When discussing appeals against a decision, one could be talking about people of limited means. The court is an impossible lottery for such people. Everything possible should be done to make it unnecessary for people to have to endure the delays and costs of court proceedings.

One of the reasons we are establishing an appeals board is to provide a vehicle for citizens, whether they are an applicant or a third party appellant, to appeal a licence decision without recourse to the courts. There is a right to go to court if one feels that there are grounds for a judicial review.

The amendments referred to by Deputy Ó Cúiv have not been taken. If they had been taken I would have stated that the documents the Deputy is referring to should be made available to the public and that it was my intention to provide for this by way of regulations under the Bill in the same way as they are available in the planning process.

That is why I was anxious to get to that amendment but we are not going to achieve that.
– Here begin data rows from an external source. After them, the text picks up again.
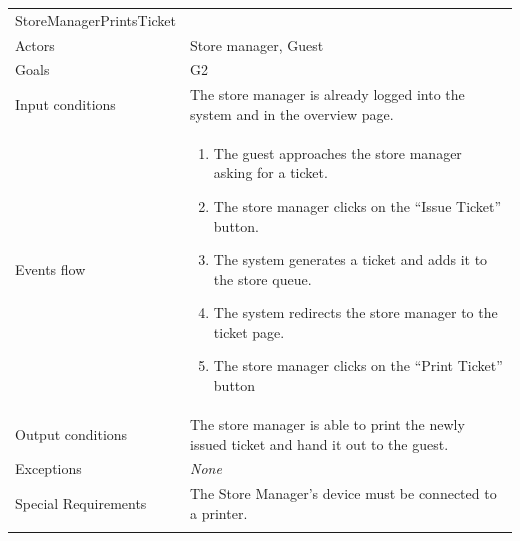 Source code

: \clearpage
\begin{longtable}[]{@{}
  >{\raggedright\arraybackslash}p{}
  >{\raggedright\arraybackslash}p{}@{}}
\toprule
StoreManagerPrintsTicket & \\ \addlinespace
\midrule
\endhead
Actors & Store manager, Guest \\ \addlinespace
Goals & G2 \\ \addlinespace
Input conditions & The store manager is already logged into the system and in the overview page. \\ \addlinespace
Events flow & \begin{enumerate}\vspace{-1.35\baselineskip}
    \item The guest approaches the store manager asking for a ticket.
    \item The store manager clicks on the ``Issue Ticket'' button.
    \item The system generates a ticket and adds it to the store queue.
    \item The system redirects the store manager to the ticket page.
    \item The store manager clicks on the ``Print Ticket'' button 
\vspace{-1.0\baselineskip}\end{enumerate} \\ \addlinespace
Output conditions & The store manager is able to print the newly issued ticket and hand it out to the guest. \\ \addlinespace
Exceptions & \emph{None} \\ \addlinespace
Special Requirements & The Store Manager's device must be connected to a printer. \\ \addlinespace
\bottomrule
\end{longtable}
I want to return to a person's right to bring these matters before the court. This can only be done in the case of a judicial review. In a situation where the Minister has granted a licence to which people have serious objections, the licence remains operational. The appellants cannot stop the operation commencing by instigating a judicial review. The only way the enterprise can be halted is by an injunction. In that event, the appellants must give a commitment that they will meet the losses, if unsuccessful. That is the new scenario created by the Minister. Under section 54 of the 1980 Act an individual has the right to appeal a matter to the High Court. The operation cannot proceed until the court had made its decision.

This Bill provides an enhanced mechanism for the public and applicants to appeal licensing decisions which does not necessarily involve recourse to the courts. After this mechanism has been used, judicial review remains an option.
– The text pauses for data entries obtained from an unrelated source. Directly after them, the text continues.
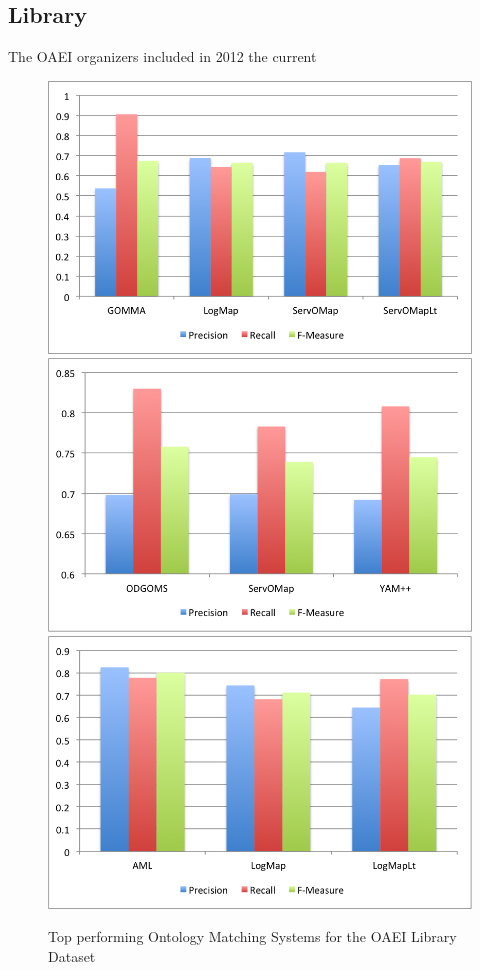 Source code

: \documentclass[11pt,titlepage,oneside,openany,a4paper]{report}
\begin{document}
\subsection{Library}
The OAEI organizers included in 2012 the current 
\begin{figure}
 \includegraphics[scale=.5]{figures/oaei/library/top2012.png}
 \includegraphics[scale=.5]{figures/oaei/library/top2013.png}  
 \includegraphics[scale=.5]{figures/oaei/library/top2014.png} 
 \caption{Top performing Ontology Matching Systems for  the OAEI Library Dataset}
 \label{img::oaei_anatomy}
\end{figure}
\end{document}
Deputy Molloy seems to be suggesting that there is an arrangement whereby someone aggrieved at each and every licence decision has an automatic right to go to court. The provision he refers to in the 1980 Act refers to a High Court appeal on a decision on designation. The 1980 Act provides for cases where entire parts of the coast were designated as suitable for aquaculture and there is a provision to go to the High Court. Having exercised that right there is no further provision in relation to individual decisions. This Bill includes an enhanced provision in that one has the right to go to the appeals board. If one feels that the licensing authority or the appeals board have not done their job, one has the right to seek a judicial review.

Amendment put.
The Select Committee divided: Tá, 6: Níl, 12.

Byrne, Hugh.

Nolan, M.J.

Fox, Mildred.

Ó Cuív, Éamon

Molloy, Robert.

Power, Sean.

Níl

Ahearn, Theresa.

Finucane, Michael.

Bell, Michael.

Fitzgerald, Brian

Boylan, Andrew.

Gilmore, Eamon.

Broughan, Tommy.

Ring, Michael.

Byrne, Eric.

Sheehan, P.J.

Crawford, Seymour.

Walsh, Eamon.

Amendment declared lost.
Section 49 agreed to.
Sections 50 to 54, inclusive, agreed to.